ACTION ITEM —
Give the data below again exactly as written, without its pictures.

##############################

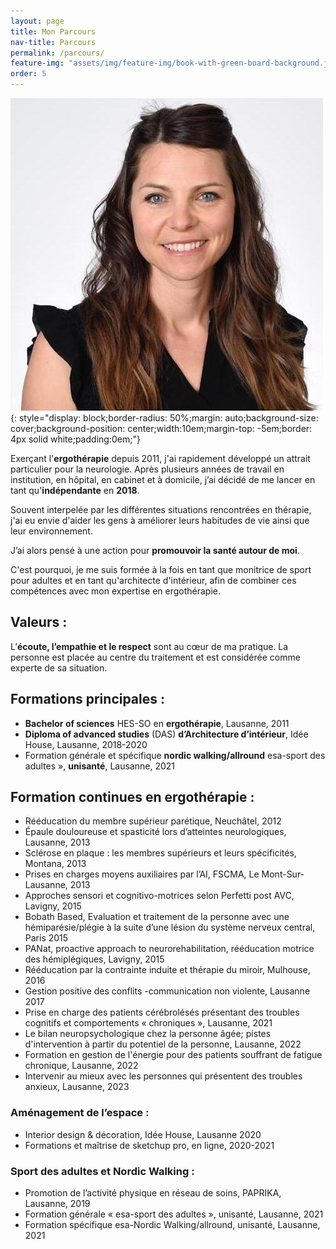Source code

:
 ```yaml
---
layout: page
title: Mon Parcours
nav-title: Parcours
permalink: /parcours/
feature-img: "assets/img/feature-img/book-with-green-board-background.jpg"
order: 5
---
```


![](/assets/img/feature-img/maryline-sq.jpg){: style="display: block;border-radius: 50%;margin: auto;background-size: cover;background-position: center;width:10em;margin-top: -5em;border: 4px solid white;padding:0em;"}

Exerçant l'**ergothérapie** depuis 2011, j'ai rapidement développé un attrait particulier pour la neurologie. 
Après plusieurs années de travail en institution, en hôpital, en cabinet et à domicile, j’ai décidé de me lancer en tant qu'**indépendante** en **2018**.

Souvent interpelée par les différentes situations rencontrées en thérapie, j'ai eu envie d'aider les gens à améliorer leurs habitudes de vie ainsi que leur environnement.

J’ai alors pensé à une action pour **promouvoir la santé autour de moi**.

C'est pourquoi, je me suis formée à la fois en tant que monitrice de sport pour adultes et en tant qu'architecte d'intérieur, afin de combiner ces compétences avec mon expertise en ergothérapie.

## Valeurs :
L’**écoute, l’empathie et le respect** sont au cœur de ma pratique. La personne est placée au centre du traitement et est considérée comme experte de sa situation.


## Formations principales :
- **Bachelor of sciences** HES-SO en **ergothérapie**, Lausanne, 2011
- **Diploma of advanced studies** (DAS) **d’Architecture d’intérieur**, Idée House, Lausanne, 2018-2020
- Formation générale et spécifique **nordic walking/allround** esa-sport des adultes », **unisanté**, Lausanne, 2021

## Formation continues en ergothérapie :
- Rééducation du membre supérieur parétique, Neuchâtel, 2012
- Épaule douloureuse et spasticité lors d’atteintes neurologiques, Lausanne, 2013
- Sclérose en plaque : les membres supérieurs et leurs spécificités, Montana, 2013
- Prises en charges moyens auxiliaires par l’AI, FSCMA, Le Mont-Sur-Lausanne, 2013
- Approches sensori et cognitivo-motrices selon Perfetti post AVC, Lavigny, 2015
- Bobath Based, Evaluation et traitement de la personne avec une hémiparésie/plégie à la suite d’une lésion du système nerveux central, Paris 2015
- PANat, proactive approach to neurorehabilitation, rééducation motrice des hémiplégiques, Lavigny, 2015
- Rééducation par la contrainte induite et thérapie du miroir, Mulhouse, 2016
- Gestion positive des conflits -communication non violente, Lausanne 2017
- Prise en charge des patients cérébrolésés présentant des troubles cognitifs et comportements « chroniques », Lausanne, 2021
- Le bilan neuropsychologique chez la personne âgée; pistes d'intervention à partir du potentiel de la personne, Lausanne, 2022
- Formation en gestion de l'énergie pour des patients souffrant de fatigue chronique, Lausanne, 2022
- Intervenir au mieux avec les personnes qui présentent des troubles anxieux, Lausanne, 2023

### Aménagement de l’espace :

- Interior design & décoration, Idée House, Lausanne 2020
- Formations et maîtrise de sketchup pro, en ligne, 2020-2021

### Sport des adultes et Nordic Walking :

- Promotion de l’activité physique en réseau de soins, PAPRIKA, Lausanne, 2019
- Formation générale « esa-sport des adultes », unisanté, Lausanne, 2021
- Formation spécifique esa-Nordic Walking/allround, unisanté, Lausanne, 2021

##############################

ANSWER TO THIS EXERCISE —
Source code

:
 ```yaml
---
layout: page
title: Mon Parcours
nav-title: Parcours
permalink: /parcours/
feature-img: "assets/img/feature-img/book-with-green-board-background.jpg"
order: 5
---
```


![](/assets/img/feature-img/maryline-sq.jpg){: style="display: block;border-radius: 50%;margin: auto;background-size: cover;background-position: center;width:10em;margin-top: -5em;border: 4px solid white;padding:0em;"}

Exerçant l'**ergothérapie** depuis 2011, j'ai rapidement développé un attrait particulier pour la neurologie. 
Après plusieurs années de travail en institution, en hôpital, en cabinet et à domicile, j’ai décidé de me lancer en tant qu'**indépendante** en **2018**.

Souvent interpelée par les différentes situations rencontrées en thérapie, j'ai eu envie d'aider les gens à améliorer leurs habitudes de vie ainsi que leur environnement.

J’ai alors pensé à une action pour **promouvoir la santé autour de moi**.

C'est pourquoi, je me suis formée à la fois en tant que monitrice de sport pour adultes et en tant qu'architecte d'intérieur, afin de combiner ces compétences avec mon expertise en ergothérapie.

## Valeurs :
L’**écoute, l’empathie et le respect** sont au cœur de ma pratique. La personne est placée au centre du traitement et est considérée comme experte de sa situation.


## Formations principales :
- **Bachelor of sciences** HES-SO en **ergothérapie**, Lausanne, 2011
- **Diploma of advanced studies** (DAS) **d’Architecture d’intérieur**, Idée House, Lausanne, 2018-2020
- Formation générale et spécifique **nordic walking/allround** esa-sport des adultes », **unisanté**, Lausanne, 2021

## Formation continues en ergothérapie :
- Rééducation du membre supérieur parétique, Neuchâtel, 2012
- Épaule douloureuse et spasticité lors d’atteintes neurologiques, Lausanne, 2013
- Sclérose en plaque : les membres supérieurs et leurs spécificités, Montana, 2013
- Prises en charges moyens auxiliaires par l’AI, FSCMA, Le Mont-Sur-Lausanne, 2013
- Approches sensori et cognitivo-motrices selon Perfetti post AVC, Lavigny, 2015
- Bobath Based, Evaluation et traitement de la personne avec une hémiparésie/plégie à la suite d’une lésion du système nerveux central, Paris 2015
- PANat, proactive approach to neurorehabilitation, rééducation motrice des hémiplégiques, Lavigny, 2015
- Rééducation par la contrainte induite et thérapie du miroir, Mulhouse, 2016
- Gestion positive des conflits -communication non violente, Lausanne 2017
- Prise en charge des patients cérébrolésés présentant des troubles cognitifs et comportements « chroniques », Lausanne, 2021
- Le bilan neuropsychologique chez la personne âgée; pistes d'intervention à partir du potentiel de la personne, Lausanne, 2022
- Formation en gestion de l'énergie pour des patients souffrant de fatigue chronique, Lausanne, 2022
- Intervenir au mieux avec les personnes qui présentent des troubles anxieux, Lausanne, 2023

### Aménagement de l’espace :

- Interior design & décoration, Idée House, Lausanne 2020
- Formations et maîtrise de sketchup pro, en ligne, 2020-2021

### Sport des adultes et Nordic Walking :

- Promotion de l’activité physique en réseau de soins, PAPRIKA, Lausanne, 2019
- Formation générale « esa-sport des adultes », unisanté, Lausanne, 2021
- Formation spécifique esa-Nordic Walking/allround, unisanté, Lausanne, 2021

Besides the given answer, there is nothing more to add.